The sql.DB connection pool is made up of connections which are either idle or in-use. By default, there is no limit on the maximum number of open connections (idle + in-use) at one time, but the default maximum number of idle connections in the pool is 2. Уour database itself probably has a hard limit on the maximum number of connections.

  • The SetMaxOpenConns() method allows you to set an upper MaxOpenConns limit on the number of ‘open’ connections (in-use + idle connections) in the pool. By default, the number of open connections is unlimited.

  • The SetMaxIdleConns() method sets an upper MaxIdleConns limit on the number of idle connections in the pool. By default, the maximum number of idle connections is 2.

  • The SetConnMaxLifetime() method sets the ConnMaxLifetime limit — the maximum length of time that a connection can be reused for. By default, there’s no maximum lifetime and connections will be reused forever.

  • The SetConnMaxIdleTime() method sets the ConnMaxIdleTime limit. This works in a very similar way to ConnMaxLifetime, except it sets the maximum length of time that a connection can be idle for before it is marked as expired. By default there’s no limit.

Let’s summarise all the above into some actionable points:

  1. As a rule of thumb, you should explicitly set a MaxOpenConns value. This should be comfortably below any hard limits on the number of connections imposed by your database and infrastructure, and you may also want to consider keeping it fairly low to act as a rudimentary throttle.

  2. In general, higher MaxOpenConns and MaxIdleConns values will lead to better performance. But the returns are diminishing, and you should be aware that having a too-large idle connection pool (with connections that are not frequently re-used) can actually lead to reduced performance and unnecessary resource consumption.

  3. To mitigate the risk from point 2 above, you should generally set a ConnMaxIdleTime value to remove idle connections that haven’t been used for a long time.

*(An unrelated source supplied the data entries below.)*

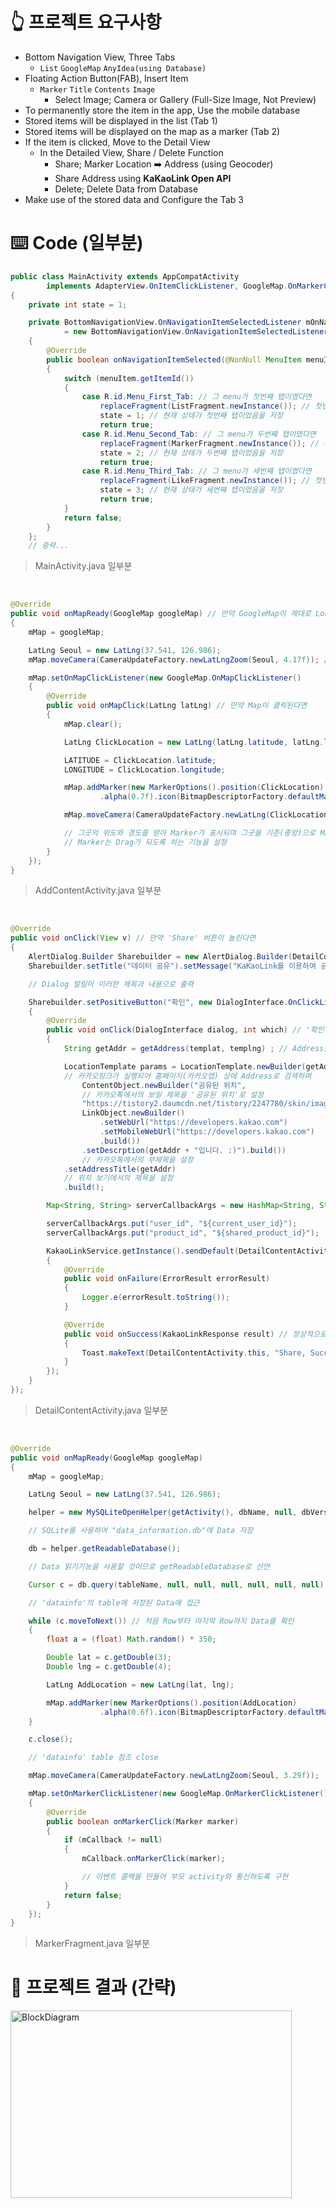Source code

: # 👆 프로젝트 요구사항
- Bottom Navigation View, Three Tabs  
  - `List` `GoogleMap` `AnyIdea(using Database)`  
- Floating Action Button(FAB), Insert Item  
  - `Marker` `Title` `Contents` `Image`  
    - Select Image; Camera or Gallery (Full-Size Image, Not Preview)  
- To permanently store the item in the app, Use the mobile database  
- Stored items will be displayed in the list (Tab 1)  
- Stored items will be displayed on the map as a marker (Tab 2)  
- If the item is clicked, Move to the Detail View  
  - In the Detailed View, Share / Delete Function  
    - Share; Marker Location ➡️ Address (using Geocoder)  
    - Share Address using **KaKaoLink Open API**  
    - Delete; Delete Data from Database  
- Make use of the stored data and Configure the Tab 3  

# ⌨️ Code (일부분)
```java  
public class MainActivity extends AppCompatActivity
        implements AdapterView.OnItemClickListener, GoogleMap.OnMarkerClickListener
{
    private int state = 1;

    private BottomNavigationView.OnNavigationItemSelectedListener mOnNavigationItemSelectedListener
            = new BottomNavigationView.OnNavigationItemSelectedListener()
    {
        @Override
        public boolean onNavigationItemSelected(@NonNull MenuItem menuItem) // 밑 하단 Tab의 어떠한 menu가 선택된다면
        {
            switch (menuItem.getItemId())
            {
                case R.id.Menu_First_Tab: // 그 menu가 첫번째 탭이였다면
                    replaceFragment(ListFragment.newInstance()); // 첫번째 탭에 맞는 ListFragment를 출력
                    state = 1; // 현재 상태가 첫번째 탭이었음을 저장
                    return true;
                case R.id.Menu_Second_Tab: // 그 menu가 두번째 탭이였다면
                    replaceFragment(MarkerFragment.newInstance()); // 두번째 탭에 맞는 MarkerFragment를 출력
                    state = 2; // 현재 상태가 두번째 탭이었음을 저장
                    return true;
                case R.id.Menu_Third_Tab: // 그 menu가 세번째 탭이였다면
                    replaceFragment(LikeFragment.newInstance()); // 첫번째 탭에 맞는 LikeFragment를 출력
                    state = 3; // 현재 상태가 세번째 탭이었음을 저장
                    return true;
            }
            return false;
        }
    };
    // 중략...
```  
> MainActivity.java 일부분  

<br/>

```java  
@Override
public void onMapReady(GoogleMap googleMap) // 만약 GoogleMap이 제대로 Loading 되었다면
{
    mMap = googleMap;

    LatLng Seoul = new LatLng(37.541, 126.986);
    mMap.moveCamera(CameraUpdateFactory.newLatLngZoom(Seoul, 4.17f)); // 서울을 기준(중앙)으로 Map이 출력

    mMap.setOnMapClickListener(new GoogleMap.OnMapClickListener()
    {
        @Override
        public void onMapClick(LatLng latLng) // 만약 Map이 클릭된다면
        {
            mMap.clear();

            LatLng ClickLocation = new LatLng(latLng.latitude, latLng.longitude);

            LATITUDE = ClickLocation.latitude;
            LONGITUDE = ClickLocation.longitude;

            mMap.addMarker(new MarkerOptions().position(ClickLocation).draggable(true)
                    .alpha(0.7f).icon(BitmapDescriptorFactory.defaultMarker(BitmapDescriptorFactory.HUE_AZURE)));

            mMap.moveCamera(CameraUpdateFactory.newLatLng(ClickLocation));

            // 그곳의 위도와 경도를 받아 Marker가 표시되며 그곳을 기준(중앙)으로 Map이 출력
            // Marker는 Drag가 되도록 하는 기능을 설정
        }
    });
}
```  
> AddContentActivity.java 일부분  

<br/>

```java  
@Override
public void onClick(View v) // 만약 'Share' 버튼이 눌린다면
{
    AlertDialog.Builder Sharebuilder = new AlertDialog.Builder(DetailContentActivity.this);
    Sharebuilder.setTitle("데이터 공유").setMessage("KaKaoLink를 이용하여 공유하시겠습니까 ?");

    // Dialog 알림이 이러한 제목과 내용으로 출력

    Sharebuilder.setPositiveButton("확인", new DialogInterface.OnClickListener()
    {
        @Override
        public void onClick(DialogInterface dialog, int which) // '확인' 버튼이 눌린다면
        {
            String getAddr = getAddress(templat, templng) ; // Address를 받아와

            LocationTemplate params = LocationTemplate.newBuilder(getAddr,
            // 카카오링크가 실행되어 홈페이지(카카오맵) 상에 Address로 검색하며
                ContentObject.newBuilder("공유된 위치",
                // 카카오톡에서의 보일 제목을 '공유된 위치'로 설정
                "https://tistory2.daumcdn.net/tistory/2247780/skin/images/rectangle.jpg",
                LinkObject.newBuilder()
                    .setWebUrl("https://developers.kakao.com")
                    .setMobileWebUrl("https://developers.kakao.com")
                    .build())
                .setDescrption(getAddr + "입니다. :)").build())
                // 카카오톡에서의 부제목을 설정
            .setAddressTitle(getAddr)
            // 위치 보기에서의 제목을 설정
            .build();

        Map<String, String> serverCallbackArgs = new HashMap<String, String>();

        serverCallbackArgs.put("user_id", "${current_user_id}");
        serverCallbackArgs.put("product_id", "${shared_product_id}");

        KakaoLinkService.getInstance().sendDefault(DetailContentActivity.this, params, serverCallbackArgs, new ResponseCallback<KakaoLinkResponse>()
        {
            @Override
            public void onFailure(ErrorResult errorResult)
            {
                Logger.e(errorResult.toString());
            }

            @Override
            public void onSuccess(KakaoLinkResponse result) // 정상적으로 기능이 실행되었다면
            {
                Toast.makeText(DetailContentActivity.this, "Share, Success", Toast.LENGTH_LONG).show(); // 공유 성공 Toast 알림 출력
            }
        });
    }
});
```  
> DetailContentActivity.java 일부분  

<br/>

```java  
@Override
public void onMapReady(GoogleMap googleMap)
{
    mMap = googleMap;

    LatLng Seoul = new LatLng(37.541, 126.986);

    helper = new MySQLiteOpenHelper(getActivity(), dbName, null, dbVersion);

    // SQLite를 사용하여 "data_information.db"에 Data 저장

    db = helper.getReadableDatabase();

    // Data 읽기기능을 사용할 것이므로 getReadableDatabase로 선언

    Cursor c = db.query(tableName, null, null, null, null, null, null);

    // 'datainfo'의 table에 저장된 Data에 접근

    while (c.moveToNext()) // 처음 Row부터 마지막 Row까지 Data를 확인
    {
        float a = (float) Math.random() * 350;

        Double lat = c.getDouble(3);
        Double lng = c.getDouble(4);

        LatLng AddLocation = new LatLng(lat, lng);

        mMap.addMarker(new MarkerOptions().position(AddLocation)
                    .alpha(0.6f).icon(BitmapDescriptorFactory.defaultMarker(a)));
    }

    c.close();

    // 'datainfo' table 참조 close

    mMap.moveCamera(CameraUpdateFactory.newLatLngZoom(Seoul, 3.29f));

    mMap.setOnMarkerClickListener(new GoogleMap.OnMarkerClickListener() // 만약 Map이 클릭된다면
    {
        @Override
        public boolean onMarkerClick(Marker marker)
        {
            if (mCallback != null)
            {
                mCallback.onMarkerClick(marker);

                // 이벤트 콜백을 만들어 부모 activity와 통신하도록 구현
            }
            return false;
        }
    });
}
```  
> MarkerFragment.java 일부분  

# 💛 프로젝트 결과 (간략)
<img src="/image01.png" width="450px" height="300px" alt="BlockDiagram"></img>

  4. It’s probably OK to leave ConnMaxLifetime as unlimited, unless your database imposes a hard limit on connection lifetime, or you need it specifically to facilitate something like gracefully swapping databases.

Database Migrations

Install golang-migrate tool:

# create migrations
migrate create -seq -ext=.sql -dir=./migrations create_movies_table

# executing migrations
migrate -path=./migrations -database=$GREENLIGHT_DB_DSN up

# migrate to specific version
migrate -path=./migrations -database=$EXAMPLE_DSN version
migrate -path=./migrations -database=$EXAMPLE_DSN goto 1
migrate -path=./migrations -database =$EXAMPLE_DSN down 1

# force specific version
migrate -path=./migrations -database=$EXAMPLE_DSN force 1

If the migration file which failed contained multiple SQL statements, then it’s possible that the migration file was partially applied before the error was encountered. In turn, this means that the database is in an unknown state as far as the migrate tool is concerned.

Accordingly, the version field in the schema_migrations field will contain the number for the failed migration and the dirty field will be set to true.

Once that’s done, then you must also ‘force’ the version number in the schema_migrations table to the correct value.